政府系の正規軍の損耗を避けたい奴らの狙いと、俺達みたいなより多くの報酬を望む奴らの利害が一致して、いいバランスで成り立っている。


司令部と言っても紹介所のようなもんだ、フロアの正面にはカウンターが4つほどあって登記、登録、金の出入りをそこにいる嬢に口頭で伝えればあとは上手いことやってくれる。


「レオン、今日は7人かまあまあだな」


坊主頭の薄黒く日焼けした全体に胡散臭い男が声を掛けてくる。太い首に手、足。濃緑ベースの迷彩服を着たロートルだ。しかし、敬意は払う。


「団長。久しぶりですね。まだ、生きてましたか?」


俺が笑みを浮かべて右手を差し出す。


「ああ、まだ俺の順番にならんようだ。お前、そういえば1000万くらいになったんじゃないのか?」


俺の事情を知っている団長が金がさについて聞きながら、握手をしたまま話しこむ。


「いえ、まだ800ちょいですね」


「そうか……それじゃ、お前にとっておきのオーダーがあるんだがどうする?150だぞ。違約金50、1週間以内、至急扱いだが」


「150ってずいぶんな金額ですよ。どんな内容です?」


何やら不敵な笑みを浮かべている団長だが、今はとんと見かけない汎用軍事車両の破壊よりも高額な報酬を提示している。この、守銭奴どもがそんなに気前がいいとは思えない。

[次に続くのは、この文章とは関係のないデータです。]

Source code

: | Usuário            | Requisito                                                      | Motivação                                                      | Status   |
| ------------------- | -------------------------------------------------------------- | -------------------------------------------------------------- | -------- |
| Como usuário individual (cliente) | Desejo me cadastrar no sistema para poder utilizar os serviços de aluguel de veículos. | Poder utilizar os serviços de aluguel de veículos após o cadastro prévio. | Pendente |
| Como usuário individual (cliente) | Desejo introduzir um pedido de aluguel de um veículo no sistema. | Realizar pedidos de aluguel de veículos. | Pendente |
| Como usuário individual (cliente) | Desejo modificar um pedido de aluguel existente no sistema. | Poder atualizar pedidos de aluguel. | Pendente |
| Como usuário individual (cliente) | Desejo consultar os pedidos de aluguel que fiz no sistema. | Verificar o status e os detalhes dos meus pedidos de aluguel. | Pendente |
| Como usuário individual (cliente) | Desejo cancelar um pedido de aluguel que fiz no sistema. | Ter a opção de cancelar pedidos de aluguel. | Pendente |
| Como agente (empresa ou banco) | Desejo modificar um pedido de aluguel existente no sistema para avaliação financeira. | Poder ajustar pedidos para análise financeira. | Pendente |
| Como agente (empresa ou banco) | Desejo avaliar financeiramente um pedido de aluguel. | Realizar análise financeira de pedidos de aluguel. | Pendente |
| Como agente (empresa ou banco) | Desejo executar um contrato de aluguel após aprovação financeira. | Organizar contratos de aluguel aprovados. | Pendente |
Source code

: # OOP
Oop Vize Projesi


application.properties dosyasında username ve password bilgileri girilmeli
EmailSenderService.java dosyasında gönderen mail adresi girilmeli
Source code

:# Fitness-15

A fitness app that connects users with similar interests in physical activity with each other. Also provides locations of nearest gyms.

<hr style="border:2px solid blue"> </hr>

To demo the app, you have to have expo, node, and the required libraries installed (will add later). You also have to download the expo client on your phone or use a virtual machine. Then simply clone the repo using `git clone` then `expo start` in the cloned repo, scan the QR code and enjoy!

それに、俺達は基本的にでかい仕事は請け負わない。命を懸けているのだから、値段の高低はそのままリスクの高低でもあり、だから、今まで地道に少額で数をこなして稼いできたのだ。


「荷物を運ぶだけだ」


「団長、やめて下さいよ。そんなうまい話に乗るほど俺は阿保じゃありませんよ」


俺が呆れ半分で返すと、


「まぁ、そう言われるとは思っていたけどな。無くなり次第、終了だ。やるなら早めに頼むぞランカー」


どの程度、本気だったのか窺い知れる様な物言いで返してきた。


ランカーとは賞金金額、成功率共に月間トップ1%以内に1年以上居続けることで得られる称号であり、賞金金額の割り増しやエクストラメリットの恩恵などが得られる。因みに俺たちのエクストラメリットは賞金金額を一人分として得られるトップランカーにのみ与えられるものだ。通常はチームで賞金は分け合わなければならないところなのだが……


「それよりローレライ姫はどうした?」


「団長、もう手、良いですか?」


ジワリりと滲むおじさまの手汗に降参した俺は重い口を開く。


「お、すまないな。離すタイミングを無くしてな。それで姫は?」


「ミアならあそこに」


清算部門の窓口で受付嬢と何やら談笑しているミアを指さす。


「お、いたいた。相変わらずベッピンさんだなぁ。俺も話がしたいから呼んで? な?」


おっさんが可愛く俺におねだりしているのがとても不気味なのだが、


「ミア!」


俺が一呼びするとこちらに向き直り”何?”と手振りで返してくる。


俺が”こいつ、お話ししたい”とハンドサインで送ると

”イヤ”と笑顔で返し、手を振っている。


「振られましたね」


「難しいなぁ。うちの娘にも嫌われているから慣れてるけど……仕方がないな」


太い大男が肩を落として事務所へと消えていった。